[Stored items from a collection]
# # # # #

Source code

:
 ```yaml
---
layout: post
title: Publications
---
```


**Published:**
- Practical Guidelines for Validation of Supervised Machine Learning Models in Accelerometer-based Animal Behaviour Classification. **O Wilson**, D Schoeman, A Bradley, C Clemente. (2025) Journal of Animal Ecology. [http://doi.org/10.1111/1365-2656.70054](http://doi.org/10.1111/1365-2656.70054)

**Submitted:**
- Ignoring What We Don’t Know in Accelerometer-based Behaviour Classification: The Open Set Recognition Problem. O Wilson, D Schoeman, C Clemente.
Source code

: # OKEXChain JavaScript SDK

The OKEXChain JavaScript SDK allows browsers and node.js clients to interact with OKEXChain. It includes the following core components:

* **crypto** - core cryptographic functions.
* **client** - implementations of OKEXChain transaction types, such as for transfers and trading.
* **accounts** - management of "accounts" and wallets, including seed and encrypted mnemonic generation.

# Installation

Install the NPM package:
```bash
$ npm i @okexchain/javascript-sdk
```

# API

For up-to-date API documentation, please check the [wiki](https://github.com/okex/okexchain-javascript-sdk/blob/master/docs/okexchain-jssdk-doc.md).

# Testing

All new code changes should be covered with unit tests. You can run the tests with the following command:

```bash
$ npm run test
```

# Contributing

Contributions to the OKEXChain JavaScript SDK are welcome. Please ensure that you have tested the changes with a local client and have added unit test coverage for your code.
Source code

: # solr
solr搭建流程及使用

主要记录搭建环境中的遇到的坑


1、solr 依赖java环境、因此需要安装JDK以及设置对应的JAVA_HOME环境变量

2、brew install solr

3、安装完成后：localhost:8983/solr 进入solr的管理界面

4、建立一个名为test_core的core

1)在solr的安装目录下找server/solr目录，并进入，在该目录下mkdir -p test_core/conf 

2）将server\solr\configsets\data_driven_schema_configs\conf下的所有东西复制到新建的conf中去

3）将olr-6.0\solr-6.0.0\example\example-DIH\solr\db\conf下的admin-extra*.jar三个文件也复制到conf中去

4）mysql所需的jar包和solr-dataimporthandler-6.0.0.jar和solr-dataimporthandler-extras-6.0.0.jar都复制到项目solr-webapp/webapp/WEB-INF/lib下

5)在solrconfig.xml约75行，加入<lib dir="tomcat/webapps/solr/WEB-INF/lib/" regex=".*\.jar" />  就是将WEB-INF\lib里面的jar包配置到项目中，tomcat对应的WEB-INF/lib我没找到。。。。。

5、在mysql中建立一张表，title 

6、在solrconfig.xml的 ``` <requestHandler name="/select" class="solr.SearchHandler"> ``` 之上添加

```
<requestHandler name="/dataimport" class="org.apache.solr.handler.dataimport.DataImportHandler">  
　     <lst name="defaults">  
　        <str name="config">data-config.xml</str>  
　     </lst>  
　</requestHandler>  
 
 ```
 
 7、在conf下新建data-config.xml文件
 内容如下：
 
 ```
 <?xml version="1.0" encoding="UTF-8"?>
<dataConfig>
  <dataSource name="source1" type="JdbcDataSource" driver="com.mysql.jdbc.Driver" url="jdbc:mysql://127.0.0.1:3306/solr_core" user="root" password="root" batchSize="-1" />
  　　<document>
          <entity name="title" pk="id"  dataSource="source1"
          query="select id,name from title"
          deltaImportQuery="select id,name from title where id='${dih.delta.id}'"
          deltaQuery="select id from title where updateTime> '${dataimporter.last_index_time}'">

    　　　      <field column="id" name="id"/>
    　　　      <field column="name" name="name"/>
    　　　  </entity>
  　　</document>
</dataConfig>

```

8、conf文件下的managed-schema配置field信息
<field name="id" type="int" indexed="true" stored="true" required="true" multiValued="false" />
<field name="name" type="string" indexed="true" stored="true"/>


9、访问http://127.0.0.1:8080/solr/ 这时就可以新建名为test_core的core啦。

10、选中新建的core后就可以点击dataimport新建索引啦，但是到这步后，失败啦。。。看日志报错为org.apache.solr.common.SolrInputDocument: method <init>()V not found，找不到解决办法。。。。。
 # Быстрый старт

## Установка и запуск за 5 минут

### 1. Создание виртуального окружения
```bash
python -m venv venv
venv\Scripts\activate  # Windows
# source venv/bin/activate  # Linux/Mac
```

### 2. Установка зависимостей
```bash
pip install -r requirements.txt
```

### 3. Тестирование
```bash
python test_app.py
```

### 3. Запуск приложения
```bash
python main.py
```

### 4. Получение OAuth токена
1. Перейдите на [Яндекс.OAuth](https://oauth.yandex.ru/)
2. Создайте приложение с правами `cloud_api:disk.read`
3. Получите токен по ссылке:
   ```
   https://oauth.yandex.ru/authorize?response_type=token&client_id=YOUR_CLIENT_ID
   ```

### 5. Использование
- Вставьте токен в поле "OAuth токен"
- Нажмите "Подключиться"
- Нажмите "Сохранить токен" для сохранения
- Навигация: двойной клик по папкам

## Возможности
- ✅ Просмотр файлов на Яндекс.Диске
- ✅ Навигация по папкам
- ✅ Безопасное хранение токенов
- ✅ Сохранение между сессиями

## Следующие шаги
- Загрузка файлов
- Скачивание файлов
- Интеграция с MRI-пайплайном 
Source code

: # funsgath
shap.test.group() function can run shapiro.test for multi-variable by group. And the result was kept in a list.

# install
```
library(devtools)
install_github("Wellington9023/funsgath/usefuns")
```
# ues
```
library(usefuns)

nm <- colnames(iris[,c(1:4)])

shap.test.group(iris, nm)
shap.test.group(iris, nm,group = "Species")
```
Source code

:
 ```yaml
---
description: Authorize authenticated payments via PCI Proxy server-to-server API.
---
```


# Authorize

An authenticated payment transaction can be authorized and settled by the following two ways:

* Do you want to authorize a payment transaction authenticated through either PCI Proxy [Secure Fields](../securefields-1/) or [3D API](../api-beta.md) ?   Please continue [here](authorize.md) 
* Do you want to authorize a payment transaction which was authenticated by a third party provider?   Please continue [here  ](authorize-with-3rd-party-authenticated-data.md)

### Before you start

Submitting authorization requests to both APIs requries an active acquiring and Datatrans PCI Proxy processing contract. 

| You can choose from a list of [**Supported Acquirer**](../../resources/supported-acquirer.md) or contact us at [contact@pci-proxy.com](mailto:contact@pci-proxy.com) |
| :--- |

# # # # #

### Work task
For every line in the data above that has the string "shap", return that line.

### Solution for this exercise
shap.test.group() function can run shapiro.test for multi-variable by group. And the result was kept in a list.
shap.test.group(iris, nm)
shap.test.group(iris, nm,group = "Species")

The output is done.